When stepping into Cathedral Hall for The Culture 2, you were immediately surrounded by local artists and vendors of color expressing themselves through their products that they’ve built from the ground up. I got to speak to local artist Hota’te from North Bergen who creates work that “captures his own reality”. His work stole my attention with his graffiti street-art influence and addition of newspaper clippings that created a third dimension to his pieces. Hota’te had many portraits on display of his favorite Hip-Hop idols including the night’s headliner 070 Shake (which he gifted to her later) but one piece in particular stood out to me. He named it “Art School Dropout”. It was a piece paying homage to Kanye West’s Graduation album cover but with his own spin on it telling the tale of him dropping out of school to pursue art full-time which he is now successfully doing.

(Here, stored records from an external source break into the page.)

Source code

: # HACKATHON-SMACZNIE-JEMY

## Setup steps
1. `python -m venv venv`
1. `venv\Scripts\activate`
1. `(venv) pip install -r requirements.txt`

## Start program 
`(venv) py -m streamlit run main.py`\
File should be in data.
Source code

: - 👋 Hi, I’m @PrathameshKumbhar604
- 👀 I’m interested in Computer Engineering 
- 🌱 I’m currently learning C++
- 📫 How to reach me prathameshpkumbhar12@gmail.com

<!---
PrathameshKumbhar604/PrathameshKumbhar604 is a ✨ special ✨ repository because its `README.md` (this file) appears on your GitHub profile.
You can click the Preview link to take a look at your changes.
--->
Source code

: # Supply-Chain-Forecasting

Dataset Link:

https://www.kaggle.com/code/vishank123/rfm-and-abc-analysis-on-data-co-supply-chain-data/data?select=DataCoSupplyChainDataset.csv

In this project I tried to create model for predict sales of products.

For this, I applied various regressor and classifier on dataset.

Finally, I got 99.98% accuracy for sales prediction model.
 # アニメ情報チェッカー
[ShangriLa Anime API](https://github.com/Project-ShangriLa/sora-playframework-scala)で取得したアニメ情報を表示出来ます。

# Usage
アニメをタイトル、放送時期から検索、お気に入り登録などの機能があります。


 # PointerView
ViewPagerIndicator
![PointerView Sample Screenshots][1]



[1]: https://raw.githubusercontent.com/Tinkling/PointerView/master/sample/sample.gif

Other local businesses included Jersey City’s SZN clothing company and Ray Arcadio who was live painting at the event. The talent and drive that all of these local visionaries had brought with them added so much to the overwhelmingly positive energy throughout the night and for some incredible work to take in before and in between the musical acts. The night was full of extraordinarily talented local rappers and singers. Every single act had a common aspect which was appreciation for the community. No one artist went on stage without immediately giving Jersey City love and thanking the crowd for coming out.

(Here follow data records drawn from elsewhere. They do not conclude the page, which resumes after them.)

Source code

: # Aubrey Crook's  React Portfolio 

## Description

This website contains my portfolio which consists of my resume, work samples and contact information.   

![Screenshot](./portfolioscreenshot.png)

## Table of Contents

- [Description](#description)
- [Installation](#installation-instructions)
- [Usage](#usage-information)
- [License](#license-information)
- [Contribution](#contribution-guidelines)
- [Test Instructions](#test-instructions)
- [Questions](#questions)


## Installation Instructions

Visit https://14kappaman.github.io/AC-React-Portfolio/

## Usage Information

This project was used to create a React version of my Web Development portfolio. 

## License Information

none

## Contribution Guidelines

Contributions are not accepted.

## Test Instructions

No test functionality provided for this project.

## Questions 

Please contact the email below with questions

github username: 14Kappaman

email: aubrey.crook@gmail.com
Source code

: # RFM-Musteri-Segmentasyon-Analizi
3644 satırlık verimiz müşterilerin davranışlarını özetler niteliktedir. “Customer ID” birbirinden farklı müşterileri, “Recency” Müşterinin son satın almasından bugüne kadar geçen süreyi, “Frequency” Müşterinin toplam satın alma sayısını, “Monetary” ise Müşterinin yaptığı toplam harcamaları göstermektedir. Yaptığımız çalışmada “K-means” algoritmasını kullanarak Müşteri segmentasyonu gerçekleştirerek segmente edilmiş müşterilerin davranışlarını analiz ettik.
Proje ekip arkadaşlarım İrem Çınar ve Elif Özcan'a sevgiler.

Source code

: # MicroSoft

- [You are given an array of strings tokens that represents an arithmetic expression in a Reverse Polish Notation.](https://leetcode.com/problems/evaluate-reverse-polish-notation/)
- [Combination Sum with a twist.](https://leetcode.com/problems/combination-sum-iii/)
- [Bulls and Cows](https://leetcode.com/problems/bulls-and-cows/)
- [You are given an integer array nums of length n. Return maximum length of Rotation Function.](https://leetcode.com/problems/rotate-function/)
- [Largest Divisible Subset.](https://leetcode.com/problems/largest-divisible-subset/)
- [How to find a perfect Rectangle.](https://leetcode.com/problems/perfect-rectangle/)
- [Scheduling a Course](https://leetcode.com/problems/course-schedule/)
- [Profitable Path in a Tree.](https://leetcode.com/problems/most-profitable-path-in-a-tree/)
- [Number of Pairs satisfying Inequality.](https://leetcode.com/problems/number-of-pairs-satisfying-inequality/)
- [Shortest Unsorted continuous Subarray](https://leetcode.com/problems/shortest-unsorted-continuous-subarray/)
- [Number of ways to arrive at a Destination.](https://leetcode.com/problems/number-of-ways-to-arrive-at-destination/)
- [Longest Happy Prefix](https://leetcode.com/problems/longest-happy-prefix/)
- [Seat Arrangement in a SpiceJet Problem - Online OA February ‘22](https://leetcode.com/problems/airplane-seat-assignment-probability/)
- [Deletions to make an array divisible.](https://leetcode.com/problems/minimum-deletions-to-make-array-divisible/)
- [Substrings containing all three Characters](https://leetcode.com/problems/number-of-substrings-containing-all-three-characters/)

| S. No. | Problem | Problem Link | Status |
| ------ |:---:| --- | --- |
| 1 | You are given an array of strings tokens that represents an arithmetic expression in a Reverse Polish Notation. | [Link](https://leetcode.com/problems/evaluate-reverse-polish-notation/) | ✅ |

Local rap duo PeteyXKraze gave one of the best performances of the night with their infamous chemistry and charisma. Local rapper Flash brought up Jersey City MC’s Cali G. and Icon to perform Lane Switch hot off the recent release of his album “Legendary,” which is available now on Soundcloud. “We are the culture. The culture is us,” Flash told me while expressing his thoughts on the rise of the culture in Jersey City. “We’re becoming the 6th borough and I’m excited for everybody to be growing. We all started out as amateurs but now we’re growing into professionals and are able to do events like this.”

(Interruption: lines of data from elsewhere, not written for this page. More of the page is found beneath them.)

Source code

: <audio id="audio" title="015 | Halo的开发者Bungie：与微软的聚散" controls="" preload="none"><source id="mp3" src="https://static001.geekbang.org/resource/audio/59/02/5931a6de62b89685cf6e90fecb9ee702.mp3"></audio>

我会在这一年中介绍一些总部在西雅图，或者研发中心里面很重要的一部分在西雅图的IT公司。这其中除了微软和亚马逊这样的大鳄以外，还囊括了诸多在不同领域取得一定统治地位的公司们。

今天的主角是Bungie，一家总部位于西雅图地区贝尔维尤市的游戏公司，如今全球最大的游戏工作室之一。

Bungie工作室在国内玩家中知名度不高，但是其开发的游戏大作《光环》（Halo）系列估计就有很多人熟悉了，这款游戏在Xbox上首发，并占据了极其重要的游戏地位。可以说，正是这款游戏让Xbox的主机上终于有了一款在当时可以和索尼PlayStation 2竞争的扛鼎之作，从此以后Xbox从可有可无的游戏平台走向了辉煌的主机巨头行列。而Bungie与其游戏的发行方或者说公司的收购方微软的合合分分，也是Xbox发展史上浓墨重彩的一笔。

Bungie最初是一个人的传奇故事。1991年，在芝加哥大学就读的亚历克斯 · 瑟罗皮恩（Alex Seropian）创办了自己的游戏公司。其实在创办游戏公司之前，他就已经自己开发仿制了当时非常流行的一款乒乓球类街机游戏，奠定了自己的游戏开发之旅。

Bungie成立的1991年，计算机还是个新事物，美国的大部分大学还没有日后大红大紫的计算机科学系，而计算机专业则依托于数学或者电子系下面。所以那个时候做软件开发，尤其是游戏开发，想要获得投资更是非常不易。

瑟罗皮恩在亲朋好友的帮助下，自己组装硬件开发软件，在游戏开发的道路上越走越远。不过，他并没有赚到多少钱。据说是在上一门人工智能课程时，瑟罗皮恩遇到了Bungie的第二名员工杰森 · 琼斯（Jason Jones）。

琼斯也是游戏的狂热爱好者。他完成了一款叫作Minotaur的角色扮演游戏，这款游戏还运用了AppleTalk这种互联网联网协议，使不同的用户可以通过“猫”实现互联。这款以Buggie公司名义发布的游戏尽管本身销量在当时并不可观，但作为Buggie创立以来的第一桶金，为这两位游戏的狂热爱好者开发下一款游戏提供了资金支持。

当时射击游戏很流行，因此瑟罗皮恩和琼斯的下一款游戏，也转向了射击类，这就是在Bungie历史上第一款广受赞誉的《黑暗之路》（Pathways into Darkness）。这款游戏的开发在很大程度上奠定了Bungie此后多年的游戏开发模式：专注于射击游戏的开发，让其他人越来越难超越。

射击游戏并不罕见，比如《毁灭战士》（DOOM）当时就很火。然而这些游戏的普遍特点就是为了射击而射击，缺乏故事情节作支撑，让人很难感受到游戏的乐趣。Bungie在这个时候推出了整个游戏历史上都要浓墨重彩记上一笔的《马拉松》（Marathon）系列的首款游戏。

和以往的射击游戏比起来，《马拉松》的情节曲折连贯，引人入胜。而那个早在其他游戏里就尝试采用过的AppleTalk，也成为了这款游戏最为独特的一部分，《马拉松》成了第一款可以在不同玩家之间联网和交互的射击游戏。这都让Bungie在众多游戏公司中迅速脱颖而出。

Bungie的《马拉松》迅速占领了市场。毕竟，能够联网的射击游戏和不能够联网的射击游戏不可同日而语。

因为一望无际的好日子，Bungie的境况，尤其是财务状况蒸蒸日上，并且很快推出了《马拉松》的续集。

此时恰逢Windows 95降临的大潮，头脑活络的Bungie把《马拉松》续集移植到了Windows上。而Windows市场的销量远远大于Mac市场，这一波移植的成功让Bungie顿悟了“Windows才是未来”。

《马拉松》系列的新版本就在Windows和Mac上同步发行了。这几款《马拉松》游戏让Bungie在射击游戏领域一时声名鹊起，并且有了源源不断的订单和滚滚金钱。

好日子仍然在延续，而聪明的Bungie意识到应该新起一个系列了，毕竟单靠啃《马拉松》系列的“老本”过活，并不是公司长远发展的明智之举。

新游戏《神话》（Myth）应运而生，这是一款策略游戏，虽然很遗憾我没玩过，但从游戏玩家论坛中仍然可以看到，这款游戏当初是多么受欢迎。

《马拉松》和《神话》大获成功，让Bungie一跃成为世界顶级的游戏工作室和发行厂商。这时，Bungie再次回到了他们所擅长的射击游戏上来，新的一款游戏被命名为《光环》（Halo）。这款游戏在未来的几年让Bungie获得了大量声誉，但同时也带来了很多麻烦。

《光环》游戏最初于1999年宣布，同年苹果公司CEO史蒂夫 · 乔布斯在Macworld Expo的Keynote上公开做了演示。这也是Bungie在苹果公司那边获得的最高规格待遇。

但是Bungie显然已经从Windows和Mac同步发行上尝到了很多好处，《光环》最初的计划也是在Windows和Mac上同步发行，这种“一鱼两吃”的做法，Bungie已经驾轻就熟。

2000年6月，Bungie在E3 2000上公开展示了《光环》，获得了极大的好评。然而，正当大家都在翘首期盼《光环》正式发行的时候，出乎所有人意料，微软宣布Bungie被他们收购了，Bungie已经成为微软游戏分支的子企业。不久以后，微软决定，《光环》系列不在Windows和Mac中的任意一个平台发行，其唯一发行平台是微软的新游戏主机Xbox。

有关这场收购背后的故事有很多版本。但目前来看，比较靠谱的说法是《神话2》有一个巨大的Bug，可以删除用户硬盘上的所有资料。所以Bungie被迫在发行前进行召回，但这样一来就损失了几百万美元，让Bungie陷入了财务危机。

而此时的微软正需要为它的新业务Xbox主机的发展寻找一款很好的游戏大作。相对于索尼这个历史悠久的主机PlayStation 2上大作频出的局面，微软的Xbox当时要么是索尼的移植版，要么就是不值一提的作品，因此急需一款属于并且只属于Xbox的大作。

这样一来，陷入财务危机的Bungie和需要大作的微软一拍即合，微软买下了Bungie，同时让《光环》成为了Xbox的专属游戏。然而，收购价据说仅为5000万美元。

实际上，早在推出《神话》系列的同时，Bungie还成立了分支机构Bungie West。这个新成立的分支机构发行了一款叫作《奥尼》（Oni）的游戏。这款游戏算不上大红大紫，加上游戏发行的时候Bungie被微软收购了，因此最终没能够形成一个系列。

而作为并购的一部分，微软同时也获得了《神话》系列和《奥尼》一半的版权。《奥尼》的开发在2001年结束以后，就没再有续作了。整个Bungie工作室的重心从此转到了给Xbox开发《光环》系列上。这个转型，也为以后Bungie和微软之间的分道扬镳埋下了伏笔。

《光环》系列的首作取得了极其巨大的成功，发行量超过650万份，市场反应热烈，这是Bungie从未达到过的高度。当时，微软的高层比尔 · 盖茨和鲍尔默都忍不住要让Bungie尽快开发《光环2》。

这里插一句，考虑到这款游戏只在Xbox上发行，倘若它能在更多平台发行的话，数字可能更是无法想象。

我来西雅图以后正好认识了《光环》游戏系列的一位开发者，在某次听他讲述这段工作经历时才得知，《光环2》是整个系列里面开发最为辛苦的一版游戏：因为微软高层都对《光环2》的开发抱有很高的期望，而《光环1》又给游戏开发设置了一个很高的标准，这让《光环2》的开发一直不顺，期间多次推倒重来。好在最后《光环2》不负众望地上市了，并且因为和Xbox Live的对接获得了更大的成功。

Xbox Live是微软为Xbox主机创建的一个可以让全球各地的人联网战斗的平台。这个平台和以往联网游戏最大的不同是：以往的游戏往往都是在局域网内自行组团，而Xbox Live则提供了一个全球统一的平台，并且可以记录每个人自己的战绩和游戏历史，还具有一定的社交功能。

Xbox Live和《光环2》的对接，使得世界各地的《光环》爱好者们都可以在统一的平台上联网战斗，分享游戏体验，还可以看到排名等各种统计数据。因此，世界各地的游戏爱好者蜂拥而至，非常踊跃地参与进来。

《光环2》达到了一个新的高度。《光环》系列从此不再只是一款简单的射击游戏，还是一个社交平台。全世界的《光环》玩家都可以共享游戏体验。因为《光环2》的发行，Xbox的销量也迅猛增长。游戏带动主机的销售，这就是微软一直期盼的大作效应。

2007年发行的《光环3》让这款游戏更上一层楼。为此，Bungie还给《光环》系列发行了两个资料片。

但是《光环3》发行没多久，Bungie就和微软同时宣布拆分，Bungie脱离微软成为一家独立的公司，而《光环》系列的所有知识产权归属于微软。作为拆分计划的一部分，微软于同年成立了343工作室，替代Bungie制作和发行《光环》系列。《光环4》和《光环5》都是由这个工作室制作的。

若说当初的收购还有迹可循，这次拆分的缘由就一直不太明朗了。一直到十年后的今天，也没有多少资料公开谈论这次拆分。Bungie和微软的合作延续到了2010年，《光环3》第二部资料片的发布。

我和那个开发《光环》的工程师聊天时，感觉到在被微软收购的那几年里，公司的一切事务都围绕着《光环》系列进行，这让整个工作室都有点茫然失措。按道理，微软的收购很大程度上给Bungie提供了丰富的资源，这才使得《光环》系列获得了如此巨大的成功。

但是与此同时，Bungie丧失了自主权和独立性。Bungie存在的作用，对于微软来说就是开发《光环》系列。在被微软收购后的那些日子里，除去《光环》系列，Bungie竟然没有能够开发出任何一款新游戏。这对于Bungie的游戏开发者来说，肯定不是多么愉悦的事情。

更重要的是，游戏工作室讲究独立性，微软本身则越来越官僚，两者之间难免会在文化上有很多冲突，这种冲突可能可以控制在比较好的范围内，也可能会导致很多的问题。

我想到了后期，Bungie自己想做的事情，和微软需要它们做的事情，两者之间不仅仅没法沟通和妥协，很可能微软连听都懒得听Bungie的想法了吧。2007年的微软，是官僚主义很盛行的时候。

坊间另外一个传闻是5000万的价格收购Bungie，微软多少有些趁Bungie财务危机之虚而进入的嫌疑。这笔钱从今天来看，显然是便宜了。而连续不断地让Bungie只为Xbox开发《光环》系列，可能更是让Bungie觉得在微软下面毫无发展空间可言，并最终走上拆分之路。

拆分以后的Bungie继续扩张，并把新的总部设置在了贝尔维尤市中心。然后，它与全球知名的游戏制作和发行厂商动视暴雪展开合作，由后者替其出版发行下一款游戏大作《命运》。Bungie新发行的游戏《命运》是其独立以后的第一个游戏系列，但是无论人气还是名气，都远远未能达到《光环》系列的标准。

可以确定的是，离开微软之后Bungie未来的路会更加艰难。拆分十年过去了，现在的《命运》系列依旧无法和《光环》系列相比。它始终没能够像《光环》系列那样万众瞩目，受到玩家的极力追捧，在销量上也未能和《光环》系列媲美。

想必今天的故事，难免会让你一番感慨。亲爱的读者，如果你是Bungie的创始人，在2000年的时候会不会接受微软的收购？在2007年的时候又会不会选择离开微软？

Host Hayoner brought the real Jersey City attitude to the stage in between sets with a classic JC back and forth greeting of “YEEERRRRRR!” to introduce the next artists. Along with expressing gratitude to KING TJAY who put the whole night together and performed a tremendous set closer to the end of the evening. Around 12:30AM the highly anticipated performance by headliner 070 Shake began leading the energy levels to crash through the roof with her excitement and liveliness on stage. The crowd matched her hype by responding to every new song with cheers, mosh pits, and gifts being continuously thrown to the point where she was completely decked out in local merch by the end of her set. It was a perfect finale for an unforgettable evening. Everybody showed up to support, show love, and see some amazing performances. It was a night for the people by the people and was heartwarming to see how far the culture in the Jersey City has come. The culture is not going anywhere anytime soon and better yet, it’s just beginning.